Earlier this summer, he told me he’d decided to stop aggressive care for the infections that riddled his body from wounds that would not heal. I wrote about that decision, as well as our history of separation and reacquaintance, for Catapult in “The Blind Feeding the Lame: Growing Disabled with Dad.”

I wanted to show that essay to him, to show my love and that he would live on in my imagination, in my writing, and of course, in my heart forever, but I was a chicken. I was afraid he wouldn’t like how personal, how intimate, it was, and so I never sent him the link. I will never know if I made the right decision.

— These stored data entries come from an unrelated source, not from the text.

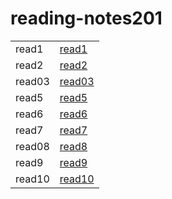 # reading-notes201

|       |  |
| ----------- | ----------- |
| read1      |    [read1](https://medo199329.github.io/reading-notes201/read01)    |
| read2   | [read2](https://medo199329.github.io/reading-notes201/class-02)        |
|read03|[read03](https://medo199329.github.io/reading-notes201/read03)|
|read5|[read5](https://medo199329.github.io/reading-notes201/read05)|
|read6|[read6](https://medo199329.github.io/reading-notes201/read06)|
|read7|[read7](https://medo199329.github.io/reading-notes201/read07)|
|read08|[read8](https://medo199329.github.io/reading-notes201/read8)|
|read9|[read9](https://medo199329.github.io/reading-notes201/read09)|
|read10|[read10](https://medo199329.github.io/reading-notes201/read10)|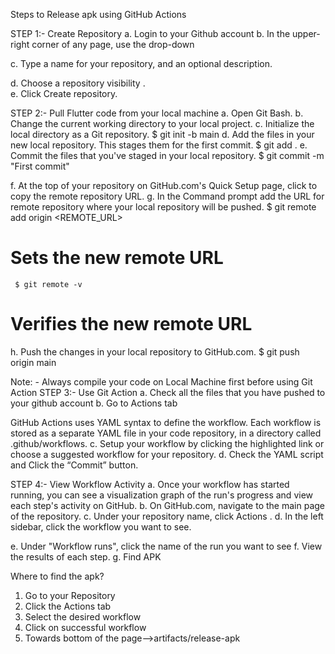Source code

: Steps to Release apk using GitHub Actions

STEP 1:- Create Repository
 a. Login to your Github account
 b. In the upper-right corner of any page, use the drop-down 
 
 c. Type a name for your repository, and an optional description.
 
 d. Choose a repository visibility
.  
 e. Click Create repository.
 

STEP 2:- Pull Flutter code from your local machine
a.	Open Git Bash.
b.	Change the current working directory to your local project.
c.	Initialize the local directory as a Git repository.
            $ git init -b main
d.	Add the files in your new local repository. This stages them for the first commit.
     $ git add .
e.	Commit the files that you've staged in your local repository.
     $ git commit -m "First commit"

f.	At the top of your repository on GitHub.com's Quick Setup page, click to copy the remote repository URL. 
g.	In the Command prompt add the URL for remote repository where your local repository will be pushed.
     $ git remote add origin  <REMOTE_URL> 
# Sets the new remote URL
     $ git remote -v
# Verifies the new remote URL

h.	Push the changes in your local repository to GitHub.com.
    $ git push origin main

Note: - Always compile your code on Local Machine first before using Git Action
STEP 3:- Use Git Action
a.	 Check all the files that you have pushed to your github account
b.	 Go to Actions tab 
 
GitHub Actions uses YAML syntax to define the workflow. Each workflow is stored as a separate YAML file in your code repository, in a directory called .github/workflows.
c.	Setup your workflow by clicking the highlighted link or choose a suggested workflow for your repository. 
d.	Check the YAML script and Click the “Commit” button. 



STEP 4:- View Workflow Activity
a.	Once your workflow has started running, you can see a visualization graph of the run's progress and view each step's activity on GitHub.
b.	On GitHub.com, navigate to the main page of the repository.
c.	Under your repository name, click Actions
. 
d.	In the left sidebar, click the workflow you want to see.
 
e.	Under "Workflow runs", click the name of the run you want to see 
f.	View the results of each step. 
g.	Find APK
  
 


  Where to find the apk?
1.	 Go to your Repository
2.	Click the Actions tab
3.	Select the desired workflow
4.	Click on successful workflow
5.	Towards bottom of the page-->artifacts/release-apk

The fact remains that I have written about my dad and will continue to do so.

He once told me that he thought there was a great American novel in our family somewhere. He liked that I was a writer, but did not particularly care for the kind of writing I did. He loved his bestselling Kellermans, and I have not yet brought myself to read one of those. I will now though.

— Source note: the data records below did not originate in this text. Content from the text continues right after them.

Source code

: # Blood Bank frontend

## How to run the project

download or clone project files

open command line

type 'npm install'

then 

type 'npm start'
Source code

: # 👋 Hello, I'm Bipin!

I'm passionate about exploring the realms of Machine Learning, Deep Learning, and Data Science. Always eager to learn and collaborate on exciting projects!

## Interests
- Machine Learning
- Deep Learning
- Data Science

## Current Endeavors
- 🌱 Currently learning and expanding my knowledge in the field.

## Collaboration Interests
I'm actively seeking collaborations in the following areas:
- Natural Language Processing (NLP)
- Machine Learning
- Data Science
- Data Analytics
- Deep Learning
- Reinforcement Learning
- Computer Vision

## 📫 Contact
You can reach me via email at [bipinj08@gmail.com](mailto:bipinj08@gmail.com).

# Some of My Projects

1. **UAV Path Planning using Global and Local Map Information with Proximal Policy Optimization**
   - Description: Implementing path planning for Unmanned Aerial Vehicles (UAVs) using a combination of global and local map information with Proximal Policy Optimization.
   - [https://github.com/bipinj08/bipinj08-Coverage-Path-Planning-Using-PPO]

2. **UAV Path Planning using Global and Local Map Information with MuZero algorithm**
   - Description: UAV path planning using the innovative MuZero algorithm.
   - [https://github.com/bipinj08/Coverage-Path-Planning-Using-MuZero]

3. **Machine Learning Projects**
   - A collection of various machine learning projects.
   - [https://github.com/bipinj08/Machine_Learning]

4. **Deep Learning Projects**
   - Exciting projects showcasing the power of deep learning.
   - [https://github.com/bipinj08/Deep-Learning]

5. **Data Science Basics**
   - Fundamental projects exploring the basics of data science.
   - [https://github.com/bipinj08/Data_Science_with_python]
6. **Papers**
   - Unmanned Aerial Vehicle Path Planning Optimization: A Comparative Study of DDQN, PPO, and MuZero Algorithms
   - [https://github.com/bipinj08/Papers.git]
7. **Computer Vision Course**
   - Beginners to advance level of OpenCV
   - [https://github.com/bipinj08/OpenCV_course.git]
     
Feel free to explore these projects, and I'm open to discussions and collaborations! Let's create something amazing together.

If there is a great American novel in our family, then there is no one else to write it but myself, because our family, at least for a couple generations, has dwindled down to me. He has cousins, who I’ve met through the wonders of Facebook, but my father was an only child and so am I. My parents were divorced when I was very young and my dad remarried, but did not have other kids. My family, my next of kin on my dad’s side, is now gone. And I, being childless, will provide no more.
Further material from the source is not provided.